What is the number of lines below that hold "remainder"? Answer with that number only.

**DATA FOR ANALYSIS:**
□ □ □

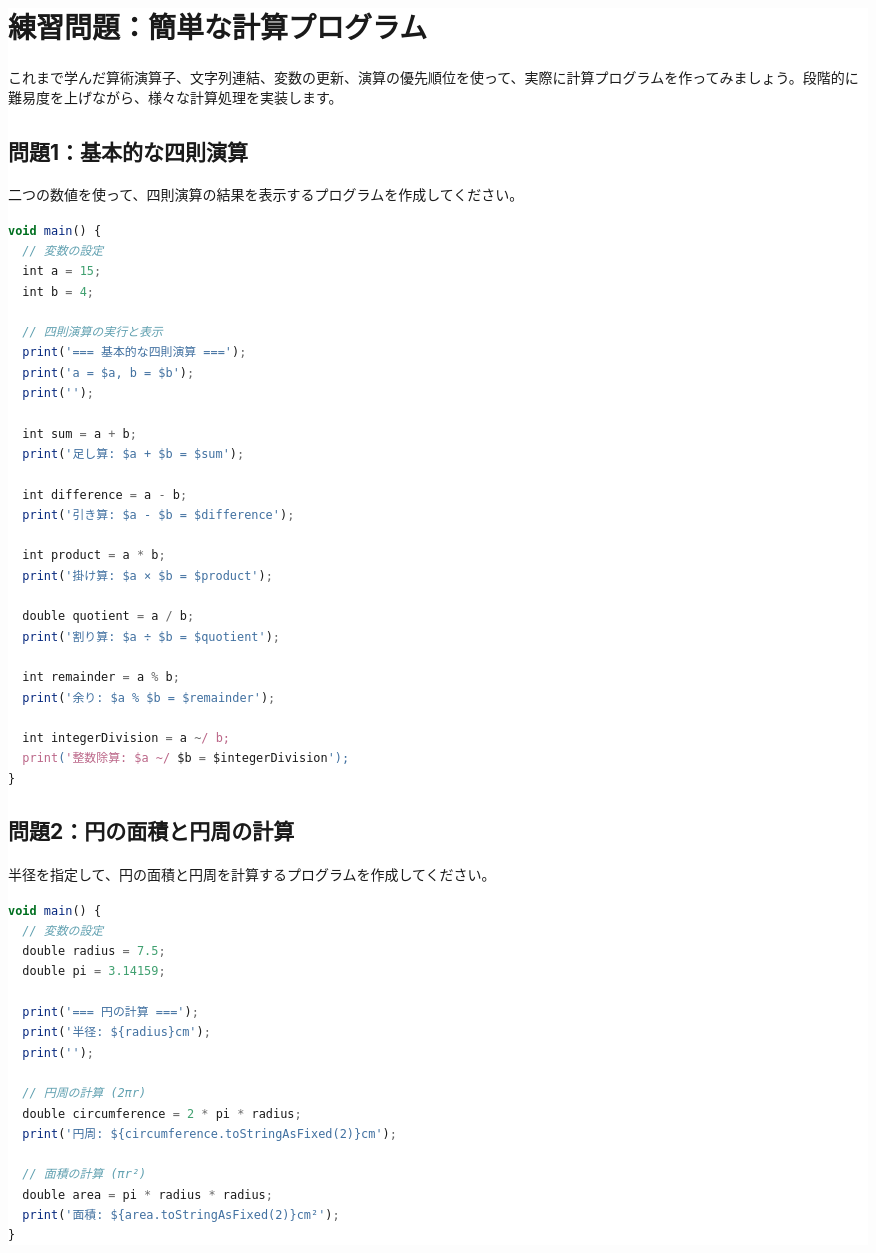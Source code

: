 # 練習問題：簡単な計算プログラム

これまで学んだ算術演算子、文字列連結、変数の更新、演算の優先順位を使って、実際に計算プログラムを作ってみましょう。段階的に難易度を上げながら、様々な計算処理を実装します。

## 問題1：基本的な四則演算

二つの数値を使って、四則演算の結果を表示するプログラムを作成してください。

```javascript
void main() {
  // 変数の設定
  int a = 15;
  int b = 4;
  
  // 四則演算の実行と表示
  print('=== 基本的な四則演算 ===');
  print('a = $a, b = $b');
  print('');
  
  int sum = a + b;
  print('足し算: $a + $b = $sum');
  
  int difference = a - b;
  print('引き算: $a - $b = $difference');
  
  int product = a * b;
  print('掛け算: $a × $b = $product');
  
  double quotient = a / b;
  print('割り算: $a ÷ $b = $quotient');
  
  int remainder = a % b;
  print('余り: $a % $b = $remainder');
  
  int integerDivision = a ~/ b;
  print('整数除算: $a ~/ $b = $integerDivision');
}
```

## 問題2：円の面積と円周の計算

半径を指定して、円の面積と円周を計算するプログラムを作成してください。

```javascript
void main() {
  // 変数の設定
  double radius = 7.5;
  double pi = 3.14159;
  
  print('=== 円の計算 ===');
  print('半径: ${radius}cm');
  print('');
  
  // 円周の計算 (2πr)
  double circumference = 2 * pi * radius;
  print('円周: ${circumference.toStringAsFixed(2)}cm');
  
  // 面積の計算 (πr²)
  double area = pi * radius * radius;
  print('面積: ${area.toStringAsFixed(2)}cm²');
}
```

□ □ □

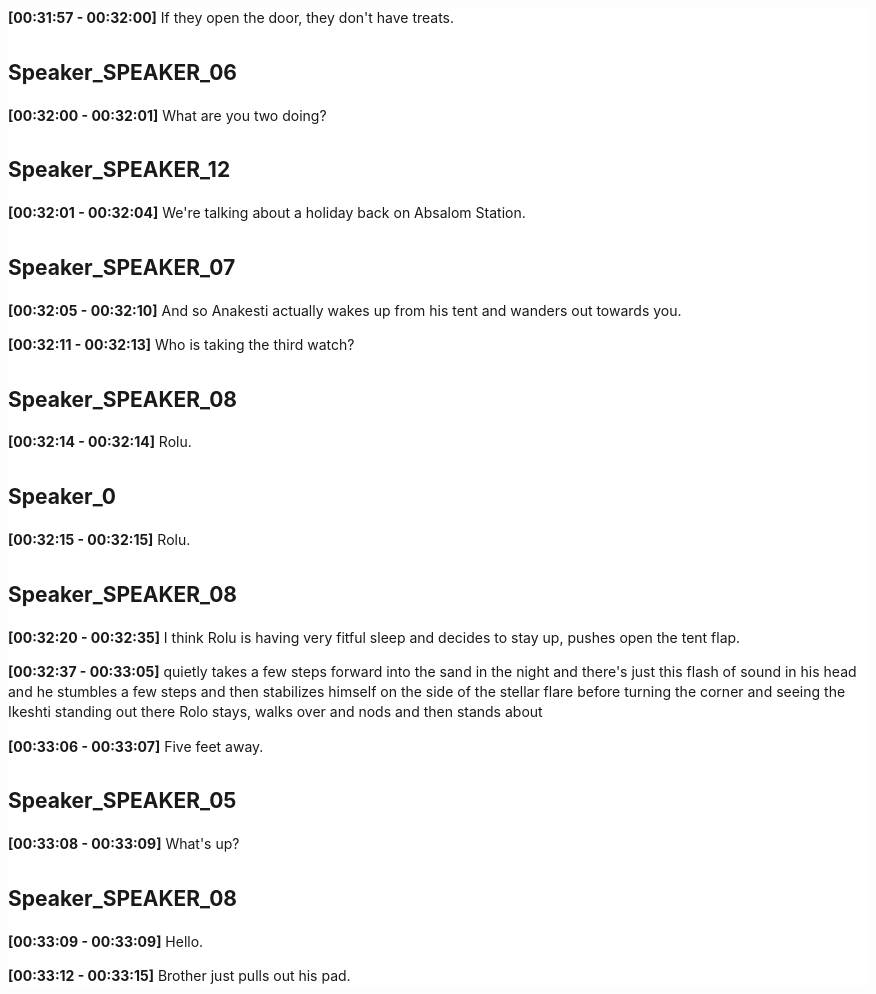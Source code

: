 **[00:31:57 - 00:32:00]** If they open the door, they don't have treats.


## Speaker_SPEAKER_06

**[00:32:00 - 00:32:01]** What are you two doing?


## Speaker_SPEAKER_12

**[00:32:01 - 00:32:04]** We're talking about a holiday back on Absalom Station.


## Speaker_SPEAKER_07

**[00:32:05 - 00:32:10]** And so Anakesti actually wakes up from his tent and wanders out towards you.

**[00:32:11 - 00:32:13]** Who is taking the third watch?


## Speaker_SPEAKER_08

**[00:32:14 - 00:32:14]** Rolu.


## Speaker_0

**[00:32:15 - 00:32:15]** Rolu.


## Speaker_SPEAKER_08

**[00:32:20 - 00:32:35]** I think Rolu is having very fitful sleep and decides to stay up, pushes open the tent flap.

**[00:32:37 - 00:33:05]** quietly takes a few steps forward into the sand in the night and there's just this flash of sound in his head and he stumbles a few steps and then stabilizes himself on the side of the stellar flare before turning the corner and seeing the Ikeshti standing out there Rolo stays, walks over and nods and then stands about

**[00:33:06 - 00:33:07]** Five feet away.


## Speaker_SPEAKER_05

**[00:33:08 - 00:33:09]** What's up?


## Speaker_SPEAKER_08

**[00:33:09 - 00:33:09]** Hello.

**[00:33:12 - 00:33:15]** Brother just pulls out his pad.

□ □ □

**EXERCISE SOLUTION:**
2